Over nine episodes, the story unfolds at two levels – the elite upper-middle-class Delhi world of the news anchor whose dual lives comprise of an anxiety-ridden, dog-loving wife Dolly (Swastika Mukherjee) at home and the power-play of a newsroom. The more graded and immersive storyline is from Hathi Ram’s perspective. Ahlawat acutely captures Hathi Ram’s frustrations as he sees an opportunity slipping away. The juxtaposition with his home life, where he returns to a supportive and sorted wife (Gul Panag) and a rebellious teenager, round off Hathi Ram’s character to make him relatable and human, unlike Sanjeev Mehra’s pomposity.
Hathi Ram doesn’t catch a break, in his personal or professional life, but he’s determined to earn the respect of his family and peers. He purposefully takes on the investigation, heading into the badlands of Bundelkhand and the surreal turf of Chitrakoot. Assisting him is a rookie cop and officer-in-training Imran Ansari (Ishwak Singh). It’s a chaotic investigation as the police run helter-skelter, following red herrings and weak leads, while unravelling a complicated conspiracy.

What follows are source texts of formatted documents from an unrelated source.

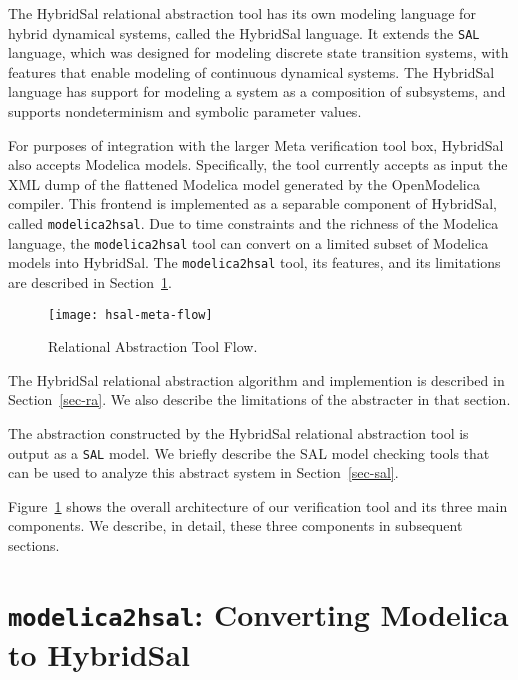 \documentclass{llncs}
\begin{document}
The HybridSal relational abstraction tool has its own modeling 
language for hybrid dynamical systems, called the HybridSal language.
It extends the {\tt{SAL}} language, which was designed for modeling discrete state 
transition systems, with features that enable modeling of continuous
dynamical systems.  The HybridSal language has support for modeling
a system as a composition of subsystems, and supports nondeterminism
and symbolic parameter values.

For purposes of integration with the larger Meta verification tool box,
HybridSal also accepts Modelica models.
Specifically, the tool currently accepts as input the XML dump of the
flattened Modelica model generated by the OpenModelica compiler.
This frontend is implemented as a separable component of HybridSal,
called {\tt{modelica2hsal}}.
Due to time constraints and the richness of the Modelica language,
the {\tt{modelica2hsal}} tool can convert on a
limited subset of Modelica models into HybridSal.  
The {\tt{modelica2hsal}} tool, its features, and its limitations
are described in Section~\ref{sec-modelica2hsal}.

\begin{figure}[t]
\begin{center}
\texttt{[image: hsal-meta-flow]}
\end{center}
\caption{Relational Abstraction Tool Flow.}\label{fig-flow}
\end{figure}

The HybridSal relational abstraction algorithm and implemention is
described in Section~\ref{sec-ra}.  We also describe the limitations
of the abstracter in that section.

The abstraction constructed by the HybridSal relational abstraction tool
is output as a {\tt{SAL}} model.  We briefly describe the SAL model
checking tools that can be used to analyze this abstract system 
in Section~\ref{sec-sal}.

Figure~\ref{fig-flow} shows the overall architecture of our
verification tool and its three main components.  We describe, in
detail, these three components in subsequent sections.

\section{{\tt{modelica2hsal}}: Converting Modelica to HybridSal}
\label{sec-modelica2hsal}
\end{document}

Side plots about affairs, abusive fathers, homeless children and the intrinsically sloppy investigation affect the narrative rhythm, distracting from the case at hand.
After a slow start, the series hits its stride around episode three as the origin stories of the four suspects are uniformly presented. But the momentum of a meaty middle is short-lived. The pace changes again, spluttering along to a saturated concluding episode.
Creator Sudip Sharma, who has loosely based the story on Tarun Tejpal’s book The Story of My Assassins, has said that the key players represent three classes of society and also three worlds: earth, heaven, and hell (paatal).
Beyond the plotting of a crime, Paatal Lok explores issues of caste and class and the implications and inequalities therein.
There are some sly references to headlining making news and a touch of satire such as Hathi Ram’s wife Renu’s sales entrepreneurial endeavours and visitors to a builder’s office being greeted with a ‘Talreja pranam’ before a man in a Roman toga serves them blue drinks with little cocktail umbrellas.
Ahlawat and Singh make a good team, even if they have scant regard for police procedures, as do Ahlawat and Gul Panag, as the parents dealing with everyday domestic issues. Abhishek Banerjee is all kinds of sinister as Vishal ‘Hathoda’ Tyagi, who gets his street name from his murder weapon of choice. Jagjeet Sandhu, Aasif Khan and Mairembam Ronaldo Singh play Tyagi’s three accomplices, Tope Singh, Kabir M, and Cheeni, respectively.
Directed by Avinash Arun Dhaware and Prosit Roy, Paatal Lok lands somewhere between Delhi Crime and Mirzapur but doesn’t quite get the urgency of the police investigation of the former or the grit and messiness of the latter.
The series builds in the occasional episodic hook and doesn’t adequately cultivate an interest in or concern for the primary characters. But the textured topography, production, cinematography and some fine performances work hard to achieve a serviceable crime drama.